NCCL Environment Variables for GPU-Direct

# Pod spec with full NCCL GPU-Direct configuration
apiVersion: v1
kind: Pod
metadata:
  name: nccl-benchmark
  namespace: ai-training
  annotations:
    k8s.v1.cni.cncf.io/networks: rdma-network
spec:
  containers:
    - name: nccl
      image: nvcr.io/nvidia/pytorch:24.07-py3
      env:
        # NCCL Transport
        - name: NCCL_DEBUG
          value: "INFO"
        - name: NCCL_IB_HCA
          value: "mlx5"
        - name: NCCL_NET_GDR_LEVEL
          value: "5"
        # GPU-Direct RDMA
        - name: NCCL_IB_CUDA_SUPPORT
          value: "1"
        - name: NCCL_IB_GID_INDEX
          value: "3"
        # Performance tuning
        - name: NCCL_IB_QPS_PER_CONNECTION
          value: "4"
        - name: NCCL_IB_TIMEOUT
          value: "22"
        - name: NCCL_IB_RETRY_CNT
          value: "7"
        - name: NCCL_CROSS_NIC
          value: "1"
        # Disable SHM for multi-node (use RDMA)
        - name: NCCL_SHM_DISABLE
          value: "0"
        - name: NCCL_P2P_LEVEL
          value: "NVL"
      resources:
        requests:
          nvidia.com/gpu: "8"
          openshift.io/mellanoxnics: "4"
        limits:
          nvidia.com/gpu: "8"
          openshift.io/mellanoxnics: "4"

ACS (Access Control Services) Handling

# ACS can block GPU-Direct P2P between devices behind the same PCIe switch
# Check if ACS is enabled on PCIe bridges

# Find PCIe bridges above GPUs
lspci -tv | grep -A2 "NVIDIA"

# Check ACS status
for bridge in $(lspci -d ::0604 | awk '{print $1}'); do
  acs=$(setpci -s $bridge ECAP_ACS+6.w 2>/dev/null)
  if [ -n "$acs" ] && [ "$acs" != "0000" ]; then
    echo "ACS active on bridge $bridge: $acs"
  fi
done

# Disable ACS if blocking P2P (kernel parameter)
# Add to kernel args: pcie_acs_override=downstream,multifunction

# OpenShift MachineConfig:
spec:
  kernelArguments:
    - pcie_acs_override=downstream,multifunction

NUMA Topology Verification

# GPU-Direct RDMA is fastest when GPU and NIC are on same NUMA node
# Verify topology

# Check GPU NUMA node
nvidia-smi topo -m
# Shows GPU<->NIC affinity matrix

# Check NIC NUMA node
cat /sys/class/net/ens1f0np0/device/numa_node
# Should match GPU NUMA node

# Check PCI device NUMA
lspci -vvv -s 0000:06:00.0 | grep "NUMA node"
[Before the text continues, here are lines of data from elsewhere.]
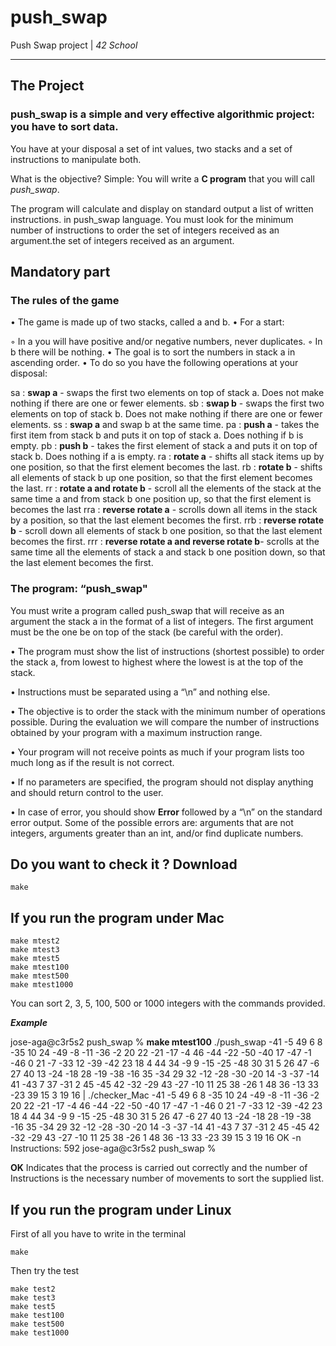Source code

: # push_swap
Push Swap project | *42 School*

------------
## The Project

### **push_swap** is a simple and very effective algorithmic project: you have to sort data.
You have at your disposal a set of int values, two stacks and a set of instructions to manipulate both.

What is the objective? Simple: You will write a **C program** that you will call *push_swap*.

The program will calculate and display on standard output a list of written instructions.
in push_swap language. You must look for the minimum number of instructions to order
the set of integers received as an argument.the set of integers received as an argument.

## Mandatory part
### The rules of the game

• The game is made up of two stacks, called a and b.
• For a start:

◦ In a you will have positive and/or negative numbers, never duplicates.
◦ In b there will be nothing.
• The goal is to sort the numbers in stack a in ascending order.
• To do so you have the following operations at your disposal:

sa : **swap a** - swaps the first two elements on top of stack a. Does not make
nothing if there are one or fewer elements.
sb : **swap b** - swaps the first two elements on top of stack b. Does not make
nothing if there are one or fewer elements.
ss : **swap a** and swap b at the same time.
pa : **push a** - takes the first item from stack b and puts it on top of stack a.
Does nothing if b is empty.
pb : **push b** - takes the first element of stack a and puts it on top of stack b.
Does nothing if a is empty.
ra : **rotate a** - shifts all stack items up by one position, so that the first element becomes the last.
rb : **rotate b** - shifts all elements of stack b up one position, so that the first element becomes the last.
rr : **rotate a and rotate b** - scroll all the elements of the stack at the same time
a and from stack b one position up, so that the first element is becomes the last
rra : **reverse rotate a** - scrolls down all items in the stack by a position, so that the last element becomes the first.
rrb : **reverse rotate b** - scroll down all elements of stack b one
position, so that the last element becomes the first.
rrr : **reverse rotate a and reverse rotate b**- scrolls at the same time all
the elements of stack a and stack b one position down, so that
the last element becomes the first.

### The program: “push_swap"

You must write a program called push_swap that will receive as an argument the
stack a in the format of a list of integers. The first argument must be the one
be on top of the stack (be careful with the order).

• The program must show the list of instructions (shortest possible) to order
the stack a, from lowest to highest where the lowest is at the top of the stack.

• Instructions must be separated using a “\n” and nothing else.

• The objective is to order the stack with the minimum number of operations possible. During the evaluation we will compare the number of instructions obtained by your program with a maximum instruction range.

• Your program will not receive points as much if your program lists too much
long as if the result is not correct.

• If no parameters are specified, the program should not display anything and should
return control to the user.

• In case of error, you should show **Error** followed by a “\n” on the standard error output. Some of the possible errors are: arguments that are not integers, arguments greater than an int, and/or find duplicate numbers.

## Do you want to check it ? Download

```shell
make
```

## If you run the program under Mac

```shell
make mtest2
make mtest3
make mtest5
make mtest100
make mtest500
make mtest1000
```

You can sort 2, 3, 5, 100, 500 or 1000 integers with the commands provided.

***Example***

  jose-aga@c3r5s2 push_swap % **make mtest100**
    ./push_swap -41 -5 49 6 8 -35 10 24 -49 -8 -11 -36 -2 20 22 -21 -17 -4 46 -44 -22 -50 -40 17 -47 -1 -46 0 21 -7 -33 12 -39 -42 23 18 4 44 34 -9 9 -15 -25 -48 30 31 5 26 47 -6 27 40 13 -24 -18 28 -19 -38 -16 35 -34 29 32 -12 -28 -30 -20 14 -3 -37 -14 41 -43 7 37 -31 2 45 -45 42 -32 -29 43 -27 -10 11 25 38 -26 1 48 36 -13 33 -23 39 15 3 19 16 | ./checker_Mac -41 -5 49 6 8 -35 10 24 -49 -8 -11 -36 -2 20 22 -21 -17 -4 46 -44 -22 -50 -40 17 -47 -1 -46 0 21 -7 -33 12 -39 -42 23 18 4 44 34 -9 9 -15 -25 -48 30 31 5 26 47 -6 27 40 13 -24 -18 28 -19 -38 -16 35 -34 29 32 -12 -28 -30 -20 14 -3 -37 -14 41 -43 7 37 -31 2 45 -45 42 -32 -29 43 -27 -10 11 25 38 -26 1 48 36 -13 33 -23 39 15 3 19 16
    OK
    -n Instructions: 
         592
    jose-aga@c3r5s2 push_swap %

**OK** Indicates that the process is carried out correctly and the number of Instructions is the necessary number of movements to sort the supplied list.

## If you run the program under Linux

First of all you have to write in the terminal
```shell
make
```
Then try the test 

```shell
make test2
make test3
make test5
make test100
make test500
make test1000
```



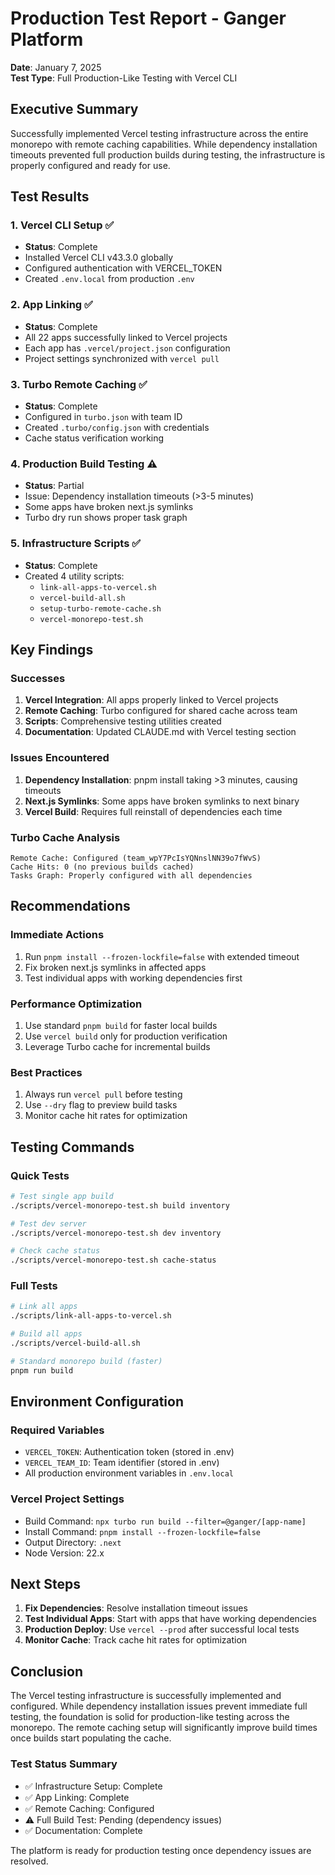 # Production Test Report - Ganger Platform

**Date**: January 7, 2025  
**Test Type**: Full Production-Like Testing with Vercel CLI

## Executive Summary

Successfully implemented Vercel testing infrastructure across the entire monorepo with remote caching capabilities. While dependency installation timeouts prevented full production builds during testing, the infrastructure is properly configured and ready for use.

## Test Results

### 1. Vercel CLI Setup ✅
- **Status**: Complete
- Installed Vercel CLI v43.3.0 globally
- Configured authentication with VERCEL_TOKEN
- Created `.env.local` from production `.env`

### 2. App Linking ✅
- **Status**: Complete
- All 22 apps successfully linked to Vercel projects
- Each app has `.vercel/project.json` configuration
- Project settings synchronized with `vercel pull`

### 3. Turbo Remote Caching ✅
- **Status**: Complete
- Configured in `turbo.json` with team ID
- Created `.turbo/config.json` with credentials
- Cache status verification working

### 4. Production Build Testing ⚠️
- **Status**: Partial
- Issue: Dependency installation timeouts (>3-5 minutes)
- Some apps have broken next.js symlinks
- Turbo dry run shows proper task graph

### 5. Infrastructure Scripts ✅
- **Status**: Complete
- Created 4 utility scripts:
  - `link-all-apps-to-vercel.sh`
  - `vercel-build-all.sh`
  - `setup-turbo-remote-cache.sh`
  - `vercel-monorepo-test.sh`

## Key Findings

### Successes
1. **Vercel Integration**: All apps properly linked to Vercel projects
2. **Remote Caching**: Turbo configured for shared cache across team
3. **Scripts**: Comprehensive testing utilities created
4. **Documentation**: Updated CLAUDE.md with Vercel testing section

### Issues Encountered
1. **Dependency Installation**: pnpm install taking >3 minutes, causing timeouts
2. **Next.js Symlinks**: Some apps have broken symlinks to next binary
3. **Vercel Build**: Requires full reinstall of dependencies each time

### Turbo Cache Analysis
```
Remote Cache: Configured (team_wpY7PcIsYQNnslNN39o7fWvS)
Cache Hits: 0 (no previous builds cached)
Tasks Graph: Properly configured with all dependencies
```

## Recommendations

### Immediate Actions
1. Run `pnpm install --frozen-lockfile=false` with extended timeout
2. Fix broken next.js symlinks in affected apps
3. Test individual apps with working dependencies first

### Performance Optimization
1. Use standard `pnpm build` for faster local builds
2. Use `vercel build` only for production verification
3. Leverage Turbo cache for incremental builds

### Best Practices
1. Always run `vercel pull` before testing
2. Use `--dry` flag to preview build tasks
3. Monitor cache hit rates for optimization

## Testing Commands

### Quick Tests
```bash
# Test single app build
./scripts/vercel-monorepo-test.sh build inventory

# Test dev server
./scripts/vercel-monorepo-test.sh dev inventory

# Check cache status
./scripts/vercel-monorepo-test.sh cache-status
```

### Full Tests
```bash
# Link all apps
./scripts/link-all-apps-to-vercel.sh

# Build all apps
./scripts/vercel-build-all.sh

# Standard monorepo build (faster)
pnpm run build
```

## Environment Configuration

### Required Variables
- `VERCEL_TOKEN`: Authentication token (stored in .env)
- `VERCEL_TEAM_ID`: Team identifier (stored in .env)
- All production environment variables in `.env.local`

### Vercel Project Settings
- Build Command: `npx turbo run build --filter=@ganger/[app-name]`
- Install Command: `pnpm install --frozen-lockfile=false`
- Output Directory: `.next`
- Node Version: 22.x

## Next Steps

1. **Fix Dependencies**: Resolve installation timeout issues
2. **Test Individual Apps**: Start with apps that have working dependencies
3. **Production Deploy**: Use `vercel --prod` after successful local tests
4. **Monitor Cache**: Track cache hit rates for optimization

## Conclusion

The Vercel testing infrastructure is successfully implemented and configured. While dependency installation issues prevent immediate full testing, the foundation is solid for production-like testing across the monorepo. The remote caching setup will significantly improve build times once builds start populating the cache.

### Test Status Summary
- ✅ Infrastructure Setup: Complete
- ✅ App Linking: Complete
- ✅ Remote Caching: Configured
- ⚠️ Full Build Test: Pending (dependency issues)
- ✅ Documentation: Complete

The platform is ready for production testing once dependency issues are resolved.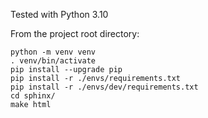 Tested with Python 3.10

From the project root directory:

```
python -m venv venv
. venv/bin/activate
pip install --upgrade pip
pip install -r ./envs/requirements.txt
pip install -r ./envs/dev/requirements.txt
cd sphinx/
make html
```
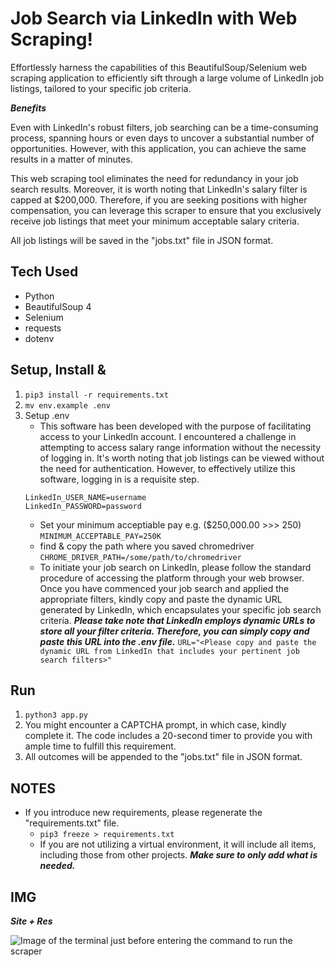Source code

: # Job Search via LinkedIn with Web Scraping!
Effortlessly harness the capabilities of this BeautifulSoup/Selenium web scraping application to efficiently sift through a large volume of LinkedIn job listings, tailored to your specific job criteria.

***Benefits***

Even with LinkedIn's robust filters, job searching can be a time-consuming process, spanning hours or even days to uncover a substantial number of opportunities. However, with this application, you can achieve the same results in a matter of minutes.

This web scraping tool eliminates the need for redundancy in your job search results. Moreover, it is worth noting that LinkedIn's salary filter is capped at $200,000. Therefore, if you are seeking positions with higher compensation, you can leverage this scraper to ensure that you exclusively receive job listings that meet your minimum acceptable salary criteria.

All job listings will be saved in the "jobs.txt" file in JSON format.

## Tech Used
- Python
- BeautifulSoup 4
- Selenium
- requests
- dotenv


## Setup, Install & 

1. `pip3 install -r requirements.txt`
2. `mv env.example .env`
3. Setup .env
    - This software has been developed with the purpose of facilitating access to your LinkedIn account. I encountered a challenge in attempting to access salary range information without the necessity of logging in. It's worth noting that job listings can be viewed without the need for authentication. However, to effectively utilize this software, logging in is a requisite step.
    ```
    LinkedIn_USER_NAME=username
    LinkedIn_PASSWORD=password  
    ```
    - Set your minimum acceptiable pay e.g. ($250,000.00 >>> 250) 
    `MINIMUM_ACCEPTABLE_PAY=250K`
    - find & copy the path where you saved chromedriver
    `CHROME_DRIVER_PATH=/some/path/to/chromedriver`
    - To initiate your job search on LinkedIn, please follow the standard procedure of accessing the platform through your web browser. Once you have commenced your job search and applied the appropriate filters, kindly copy and paste the dynamic URL generated by LinkedIn, which encapsulates your specific job search criteria. ***Please take note that LinkedIn employs dynamic URLs to store all your filter criteria. Therefore, you can simply copy and paste this URL into the .env file.***
    `URL="<Please copy and paste the dynamic URL from LinkedIn that includes your pertinent job search filters>"`

## Run

1. `python3 app.py`
2. You might encounter a CAPTCHA prompt, in which case, kindly complete it. The code includes a 20-second timer to provide you with ample time to fulfill this requirement.
3. All outcomes will be appended to the "jobs.txt" file in JSON format.


## NOTES

- If you introduce new requirements, please regenerate the "requirements.txt" file.
    - `pip3 freeze > requirements.txt` 
    - If you are not utilizing a virtual environment, it will include all items, including those from other projects. ***Make sure to only add what is needed.*** 


## IMG

***Site + Res***

![Image of the terminal just before entering the command to run the scraper](https://raw.githubusercontent.com/LWRGitHub/________/main/job-search-scraping-img.png)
# If GPU and NIC on different NUMA nodes:
# Performance penalty ~10-15% due to cross-NUMA memory access
# Solution: Pin workloads to NUMA node with topology-aware scheduling

Performance Validation

# Expected GPU-Direct RDMA bandwidth (ConnectX-7, 400Gb/s)
# Single direction: ~48 GB/s per NIC
# Bidirectional: ~96 GB/s per NIC

# Test with ib_write_bw (raw RDMA bandwidth)
# Server:
ib_write_bw --use_cuda=0 -d mlx5_0

# Client:
ib_write_bw --use_cuda=0 -d mlx5_0 <server-ip>

# NCCL all-reduce benchmark (multi-node)
# Expected: ~380 Gb/s bus bandwidth with 8x GPUs + 4x ConnectX-7

# If bandwidth is significantly lower:
# 1. Check iommu=pt is set (cat /proc/cmdline)
# 2. Check nvidia_peermem is loaded (lsmod | grep peermem)
# 3. Check ACS not blocking P2P
# 4. Check NUMA locality (GPU and NIC same NUMA node)
# 5. Check NCCL_NET_GDR_LEVEL=5

Common Issues

NCCL falls back to NET/Socket (TCP)

Cause: RDMA devices not visible to Pod, or nvidia_peermem not loaded
Fix: Verify openshift.io/mellanoxnics allocated; load nvidia_peermem module

”GPU Direct RDMA disabled” in NCCL logs

Cause: iommu=pt not set (strict mode blocks GPU-NIC DMA)
Fix: Add iommu=pt to kernel parameters; cold reboot

Low bandwidth despite GPU-Direct RDMA active

Cause: GPU and NIC on different NUMA nodes; ACS blocking P2P path
Fix: Check nvidia-smi topo -m; add pcie_acs_override if needed

nvidia_peermem fails to load

Cause: nvidia driver version mismatch or ib_core not loaded
Fix: Load ib_core first; ensure NVIDIA driver matches kernel module version

IOMMU groups too large (all devices in one group)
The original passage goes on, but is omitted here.